Lines below starting with the line with "programming prior beginning, though" and going on through the line with "you’ll see during the hands-on presentation." must be output exactly; the rest of the records must be left out.

BEGIN DATA

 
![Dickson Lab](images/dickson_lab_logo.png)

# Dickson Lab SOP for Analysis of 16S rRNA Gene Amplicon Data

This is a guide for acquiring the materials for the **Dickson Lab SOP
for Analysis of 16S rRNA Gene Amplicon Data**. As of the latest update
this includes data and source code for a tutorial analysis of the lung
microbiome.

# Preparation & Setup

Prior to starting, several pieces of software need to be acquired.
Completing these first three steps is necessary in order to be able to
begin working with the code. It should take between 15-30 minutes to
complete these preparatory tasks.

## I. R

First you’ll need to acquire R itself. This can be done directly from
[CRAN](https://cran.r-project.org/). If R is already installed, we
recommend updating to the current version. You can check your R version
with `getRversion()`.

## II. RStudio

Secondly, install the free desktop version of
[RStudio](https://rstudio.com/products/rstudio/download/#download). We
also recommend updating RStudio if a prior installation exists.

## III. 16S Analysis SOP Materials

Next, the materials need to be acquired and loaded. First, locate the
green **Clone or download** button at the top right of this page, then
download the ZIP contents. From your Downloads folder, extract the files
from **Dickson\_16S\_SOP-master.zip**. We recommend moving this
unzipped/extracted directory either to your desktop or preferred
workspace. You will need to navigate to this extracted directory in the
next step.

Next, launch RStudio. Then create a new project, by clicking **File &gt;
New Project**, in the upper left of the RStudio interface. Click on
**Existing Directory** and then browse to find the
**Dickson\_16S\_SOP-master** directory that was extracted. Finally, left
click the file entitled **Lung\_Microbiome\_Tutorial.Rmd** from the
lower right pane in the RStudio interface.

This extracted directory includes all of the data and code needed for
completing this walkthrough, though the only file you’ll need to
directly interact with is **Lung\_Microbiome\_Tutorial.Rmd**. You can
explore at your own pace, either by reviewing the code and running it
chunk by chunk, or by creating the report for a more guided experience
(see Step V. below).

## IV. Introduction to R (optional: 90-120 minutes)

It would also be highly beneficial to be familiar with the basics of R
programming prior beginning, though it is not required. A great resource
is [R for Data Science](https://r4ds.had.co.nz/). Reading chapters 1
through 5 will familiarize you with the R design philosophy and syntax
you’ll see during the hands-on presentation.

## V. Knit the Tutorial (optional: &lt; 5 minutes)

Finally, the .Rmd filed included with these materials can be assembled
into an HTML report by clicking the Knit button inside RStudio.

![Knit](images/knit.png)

END DATA

*EXERCISE RESPONSE*.
programming prior beginning, though it is not required. A great resource
is [R for Data Science](https://r4ds.had.co.nz/). Reading chapters 1
through 5 will familiarize you with the R design philosophy and syntax
you’ll see during the hands-on presentation.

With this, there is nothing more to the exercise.